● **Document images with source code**

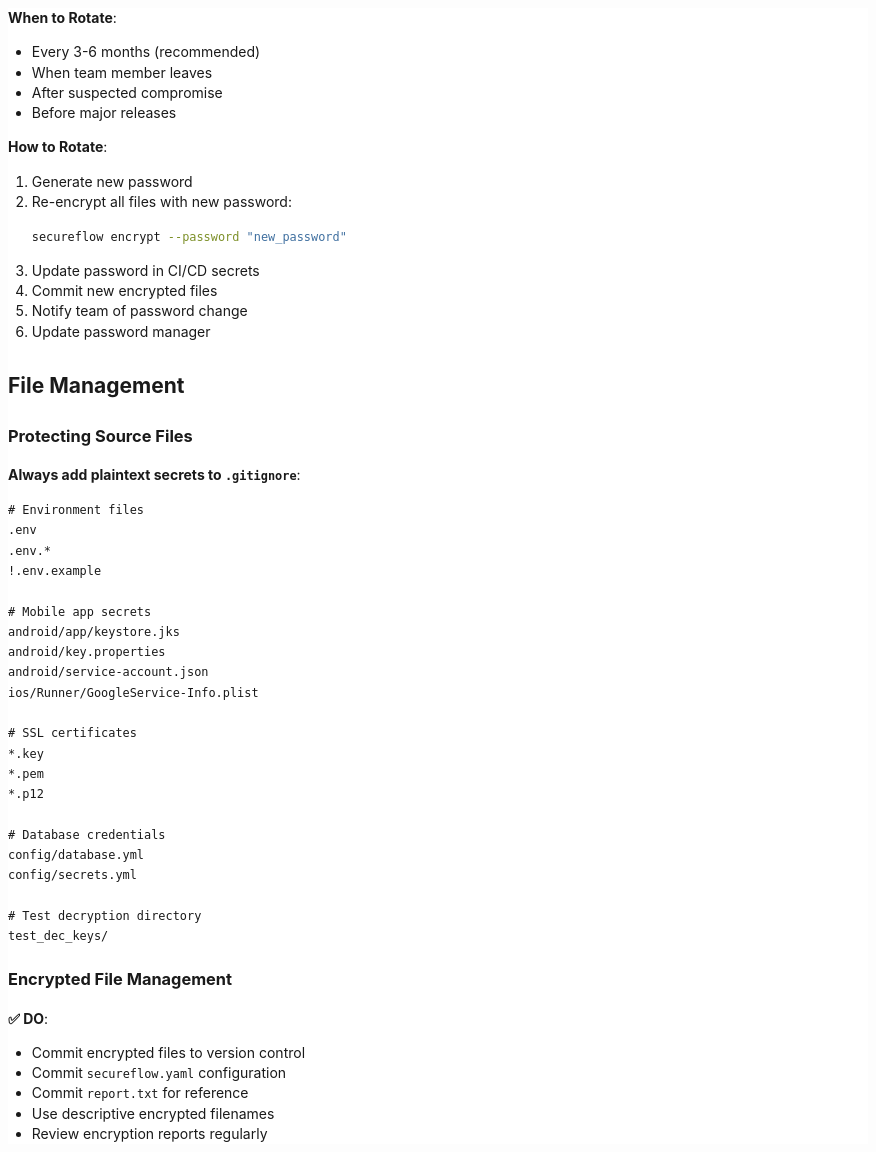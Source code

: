 **When to Rotate**:
- Every 3-6 months (recommended)
- When team member leaves
- After suspected compromise
- Before major releases

**How to Rotate**:
1. Generate new password
2. Re-encrypt all files with new password:
   ```bash
   secureflow encrypt --password "new_password"
   ```
3. Update password in CI/CD secrets
4. Commit new encrypted files
5. Notify team of password change
6. Update password manager

## File Management

### Protecting Source Files

**Always add plaintext secrets to `.gitignore`**:

```gitignore
# Environment files
.env
.env.*
!.env.example

# Mobile app secrets
android/app/keystore.jks
android/key.properties
android/service-account.json
ios/Runner/GoogleService-Info.plist

# SSL certificates
*.key
*.pem
*.p12

# Database credentials
config/database.yml
config/secrets.yml

# Test decryption directory
test_dec_keys/
```

### Encrypted File Management

**✅ DO**:
- Commit encrypted files to version control
- Commit `secureflow.yaml` configuration
- Commit `report.txt` for reference
- Use descriptive encrypted filenames
- Review encryption reports regularly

● **WHAT IS BEING ASKED**
Go through the entries above and report every line in which the word "secureflow" appears.

● **YOUR RESPONSE**
   secureflow encrypt --password "new_password"
- Commit `secureflow.yaml` configuration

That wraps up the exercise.